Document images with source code
━━━━

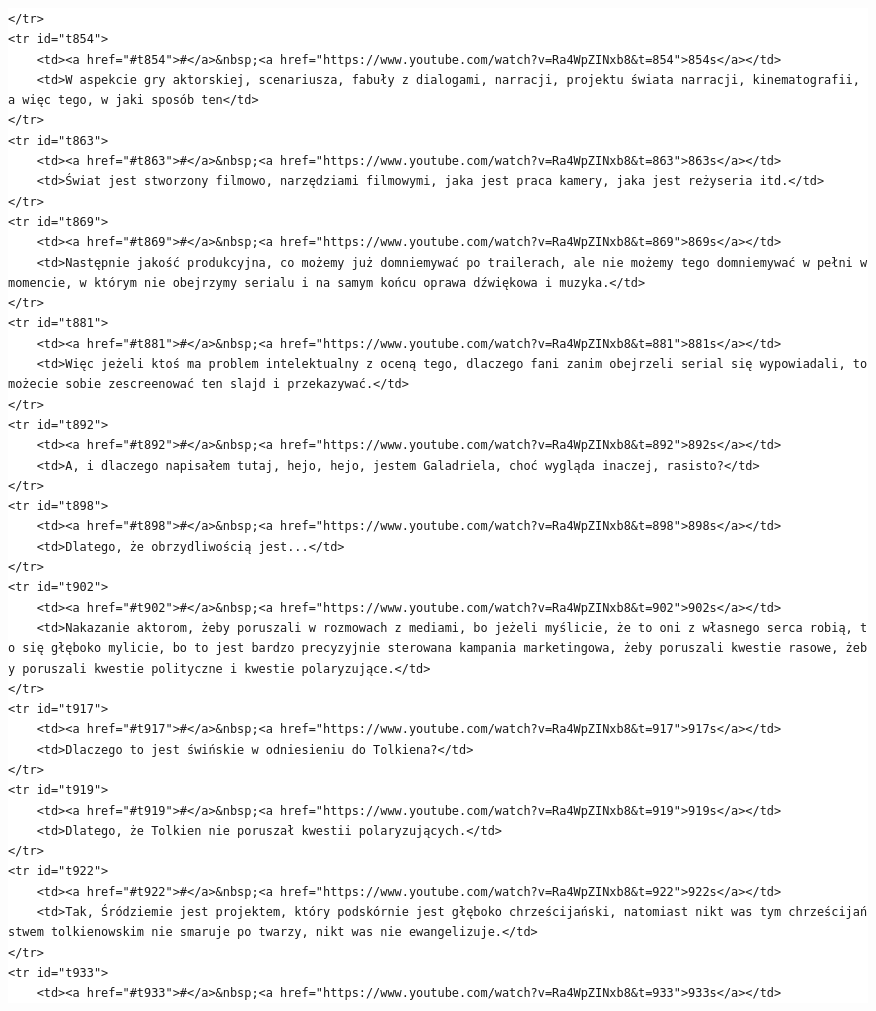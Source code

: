     </tr>
    <tr id="t854">
        <td><a href="#t854">#</a>&nbsp;<a href="https://www.youtube.com/watch?v=Ra4WpZINxb8&t=854">854s</a></td>
        <td>W aspekcie gry aktorskiej, scenariusza, fabuły z dialogami, narracji, projektu świata narracji, kinematografii, a więc tego, w jaki sposób ten</td>
    </tr>
    <tr id="t863">
        <td><a href="#t863">#</a>&nbsp;<a href="https://www.youtube.com/watch?v=Ra4WpZINxb8&t=863">863s</a></td>
        <td>Świat jest stworzony filmowo, narzędziami filmowymi, jaka jest praca kamery, jaka jest reżyseria itd.</td>
    </tr>
    <tr id="t869">
        <td><a href="#t869">#</a>&nbsp;<a href="https://www.youtube.com/watch?v=Ra4WpZINxb8&t=869">869s</a></td>
        <td>Następnie jakość produkcyjna, co możemy już domniemywać po trailerach, ale nie możemy tego domniemywać w pełni w momencie, w którym nie obejrzymy serialu i na samym końcu oprawa dźwiękowa i muzyka.</td>
    </tr>
    <tr id="t881">
        <td><a href="#t881">#</a>&nbsp;<a href="https://www.youtube.com/watch?v=Ra4WpZINxb8&t=881">881s</a></td>
        <td>Więc jeżeli ktoś ma problem intelektualny z oceną tego, dlaczego fani zanim obejrzeli serial się wypowiadali, to możecie sobie zescreenować ten slajd i przekazywać.</td>
    </tr>
    <tr id="t892">
        <td><a href="#t892">#</a>&nbsp;<a href="https://www.youtube.com/watch?v=Ra4WpZINxb8&t=892">892s</a></td>
        <td>A, i dlaczego napisałem tutaj, hejo, hejo, jestem Galadriela, choć wygląda inaczej, rasisto?</td>
    </tr>
    <tr id="t898">
        <td><a href="#t898">#</a>&nbsp;<a href="https://www.youtube.com/watch?v=Ra4WpZINxb8&t=898">898s</a></td>
        <td>Dlatego, że obrzydliwością jest...</td>
    </tr>
    <tr id="t902">
        <td><a href="#t902">#</a>&nbsp;<a href="https://www.youtube.com/watch?v=Ra4WpZINxb8&t=902">902s</a></td>
        <td>Nakazanie aktorom, żeby poruszali w rozmowach z mediami, bo jeżeli myślicie, że to oni z własnego serca robią, to się głęboko mylicie, bo to jest bardzo precyzyjnie sterowana kampania marketingowa, żeby poruszali kwestie rasowe, żeby poruszali kwestie polityczne i kwestie polaryzujące.</td>
    </tr>
    <tr id="t917">
        <td><a href="#t917">#</a>&nbsp;<a href="https://www.youtube.com/watch?v=Ra4WpZINxb8&t=917">917s</a></td>
        <td>Dlaczego to jest świńskie w odniesieniu do Tolkiena?</td>
    </tr>
    <tr id="t919">
        <td><a href="#t919">#</a>&nbsp;<a href="https://www.youtube.com/watch?v=Ra4WpZINxb8&t=919">919s</a></td>
        <td>Dlatego, że Tolkien nie poruszał kwestii polaryzujących.</td>
    </tr>
    <tr id="t922">
        <td><a href="#t922">#</a>&nbsp;<a href="https://www.youtube.com/watch?v=Ra4WpZINxb8&t=922">922s</a></td>
        <td>Tak, Śródziemie jest projektem, który podskórnie jest głęboko chrześcijański, natomiast nikt was tym chrześcijaństwem tolkienowskim nie smaruje po twarzy, nikt was nie ewangelizuje.</td>
    </tr>
    <tr id="t933">
        <td><a href="#t933">#</a>&nbsp;<a href="https://www.youtube.com/watch?v=Ra4WpZINxb8&t=933">933s</a></td>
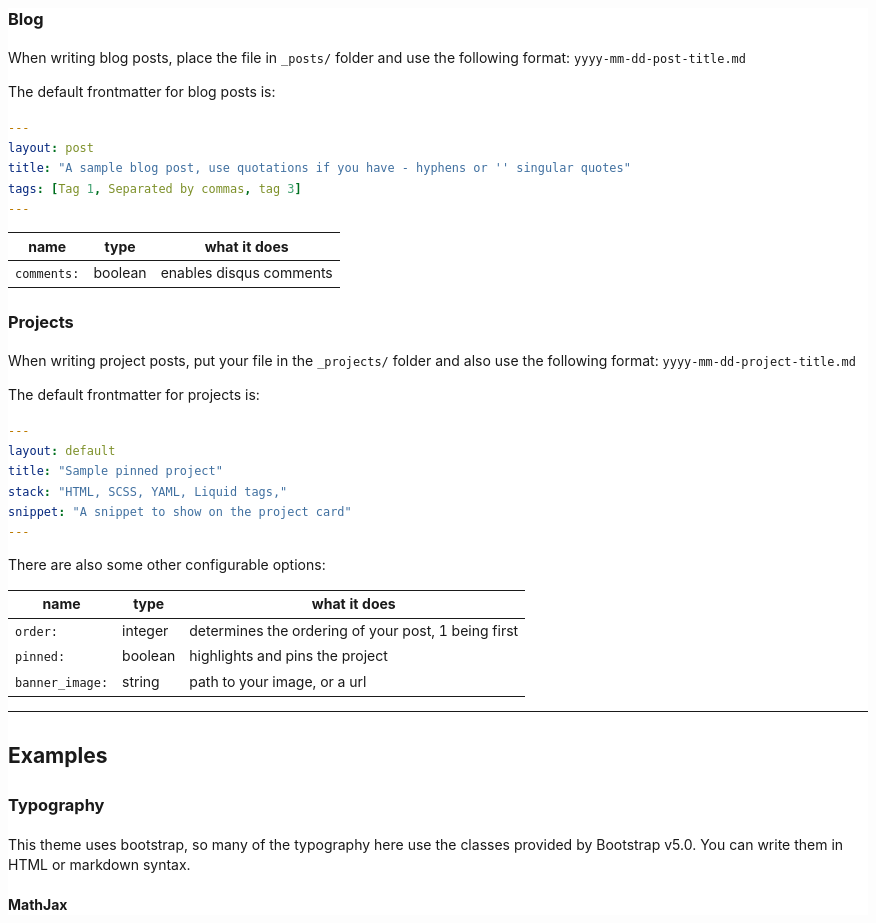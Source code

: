 <h3 id="blog"><a href="#top" class="primary"><span class="bi bi-link-45deg"></span></a> Blog</h3>

When writing blog posts, place the file in `_posts/` folder and use the following format: `yyyy-mm-dd-post-title.md`

The default frontmatter for blog posts is:

```yaml
---
layout: post
title: "A sample blog post, use quotations if you have - hyphens or '' singular quotes"
tags: [Tag 1, Separated by commas, tag 3]
---
```

| name        | type    | what it does            |
| ----------- | ------- | ----------------------- |
| `comments:` | boolean | enables disqus comments |

<h3 id="projects"><a href="#top" class="primary"><span class="bi bi-link-45deg"></span></a> Projects</h3> 

When writing project posts, put your file in the `_projects/` folder and also use the following format: `yyyy-mm-dd-project-title.md`

The default frontmatter for projects is:

```yaml
---
layout: default
title: "Sample pinned project"
stack: "HTML, SCSS, YAML, Liquid tags,"
snippet: "A snippet to show on the project card"
---
```

There are also some other configurable options:

| name            | type    | what it does                                        |
| --------------- | ------- | --------------------------------------------------- |
| `order:`        | integer | determines the ordering of your post, 1 being first |
| `pinned:`       | boolean | highlights and pins the project                     |
| `banner_image:` | string  | path to your image, or a url                        |

<hr>

<h2 id="examples"><a href="#top" class="primary"><span class="bi bi-link-45deg"></span></a> Examples</h2> 
<h3 id="typography"><a href="#top" class="primary"><span class="bi bi-link-45deg"></span></a> Typography</h3>

This theme uses bootstrap, so many of the typography here use the classes provided by Bootstrap v5.0. You can write them in HTML or markdown syntax.

<h4 id="mathjax"><a href="#top" class="primary"><span class="bi bi-link-45deg"></span></a> MathJax</h4>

━━━━

> **HOW TO COMPLETE THIS TASK**: Print the records verbatim, without pictures.

> **ANSWER TO THE PROBLEM**:
Source code

:     </tr>
    <tr id="t854">
        <td><a href="#t854">#</a>&nbsp;<a href="https://www.youtube.com/watch?v=Ra4WpZINxb8&t=854">854s</a></td>
        <td>W aspekcie gry aktorskiej, scenariusza, fabuły z dialogami, narracji, projektu świata narracji, kinematografii, a więc tego, w jaki sposób ten</td>
    </tr>
    <tr id="t863">
        <td><a href="#t863">#</a>&nbsp;<a href="https://www.youtube.com/watch?v=Ra4WpZINxb8&t=863">863s</a></td>
        <td>Świat jest stworzony filmowo, narzędziami filmowymi, jaka jest praca kamery, jaka jest reżyseria itd.</td>
    </tr>
    <tr id="t869">
        <td><a href="#t869">#</a>&nbsp;<a href="https://www.youtube.com/watch?v=Ra4WpZINxb8&t=869">869s</a></td>
        <td>Następnie jakość produkcyjna, co możemy już domniemywać po trailerach, ale nie możemy tego domniemywać w pełni w momencie, w którym nie obejrzymy serialu i na samym końcu oprawa dźwiękowa i muzyka.</td>
    </tr>
    <tr id="t881">
        <td><a href="#t881">#</a>&nbsp;<a href="https://www.youtube.com/watch?v=Ra4WpZINxb8&t=881">881s</a></td>
        <td>Więc jeżeli ktoś ma problem intelektualny z oceną tego, dlaczego fani zanim obejrzeli serial się wypowiadali, to możecie sobie zescreenować ten slajd i przekazywać.</td>
    </tr>
    <tr id="t892">
        <td><a href="#t892">#</a>&nbsp;<a href="https://www.youtube.com/watch?v=Ra4WpZINxb8&t=892">892s</a></td>
        <td>A, i dlaczego napisałem tutaj, hejo, hejo, jestem Galadriela, choć wygląda inaczej, rasisto?</td>
    </tr>
    <tr id="t898">
        <td><a href="#t898">#</a>&nbsp;<a href="https://www.youtube.com/watch?v=Ra4WpZINxb8&t=898">898s</a></td>
        <td>Dlatego, że obrzydliwością jest...</td>
    </tr>
    <tr id="t902">
        <td><a href="#t902">#</a>&nbsp;<a href="https://www.youtube.com/watch?v=Ra4WpZINxb8&t=902">902s</a></td>
        <td>Nakazanie aktorom, żeby poruszali w rozmowach z mediami, bo jeżeli myślicie, że to oni z własnego serca robią, to się głęboko mylicie, bo to jest bardzo precyzyjnie sterowana kampania marketingowa, żeby poruszali kwestie rasowe, żeby poruszali kwestie polityczne i kwestie polaryzujące.</td>
    </tr>
    <tr id="t917">
        <td><a href="#t917">#</a>&nbsp;<a href="https://www.youtube.com/watch?v=Ra4WpZINxb8&t=917">917s</a></td>
        <td>Dlaczego to jest świńskie w odniesieniu do Tolkiena?</td>
    </tr>
    <tr id="t919">
        <td><a href="#t919">#</a>&nbsp;<a href="https://www.youtube.com/watch?v=Ra4WpZINxb8&t=919">919s</a></td>
        <td>Dlatego, że Tolkien nie poruszał kwestii polaryzujących.</td>
    </tr>
    <tr id="t922">
        <td><a href="#t922">#</a>&nbsp;<a href="https://www.youtube.com/watch?v=Ra4WpZINxb8&t=922">922s</a></td>
        <td>Tak, Śródziemie jest projektem, który podskórnie jest głęboko chrześcijański, natomiast nikt was tym chrześcijaństwem tolkienowskim nie smaruje po twarzy, nikt was nie ewangelizuje.</td>
    </tr>
    <tr id="t933">
        <td><a href="#t933">#</a>&nbsp;<a href="https://www.youtube.com/watch?v=Ra4WpZINxb8&t=933">933s</a></td>
Source code

: <h3 id="blog"><a href="#top" class="primary"><span class="bi bi-link-45deg"></span></a> Blog</h3>

When writing blog posts, place the file in `_posts/` folder and use the following format: `yyyy-mm-dd-post-title.md`

The default frontmatter for blog posts is:

```yaml
---
layout: post
title: "A sample blog post, use quotations if you have - hyphens or '' singular quotes"
tags: [Tag 1, Separated by commas, tag 3]
---
```

| name        | type    | what it does            |
| ----------- | ------- | ----------------------- |
| `comments:` | boolean | enables disqus comments |

<h3 id="projects"><a href="#top" class="primary"><span class="bi bi-link-45deg"></span></a> Projects</h3> 

When writing project posts, put your file in the `_projects/` folder and also use the following format: `yyyy-mm-dd-project-title.md`

The default frontmatter for projects is:

```yaml
---
layout: default
title: "Sample pinned project"
stack: "HTML, SCSS, YAML, Liquid tags,"
snippet: "A snippet to show on the project card"
---
```

There are also some other configurable options:

| name            | type    | what it does                                        |
| --------------- | ------- | --------------------------------------------------- |
| `order:`        | integer | determines the ordering of your post, 1 being first |
| `pinned:`       | boolean | highlights and pins the project                     |
| `banner_image:` | string  | path to your image, or a url                        |

<hr>

<h2 id="examples"><a href="#top" class="primary"><span class="bi bi-link-45deg"></span></a> Examples</h2> 
<h3 id="typography"><a href="#top" class="primary"><span class="bi bi-link-45deg"></span></a> Typography</h3>

This theme uses bootstrap, so many of the typography here use the classes provided by Bootstrap v5.0. You can write them in HTML or markdown syntax.

<h4 id="mathjax"><a href="#top" class="primary"><span class="bi bi-link-45deg"></span></a> MathJax</h4>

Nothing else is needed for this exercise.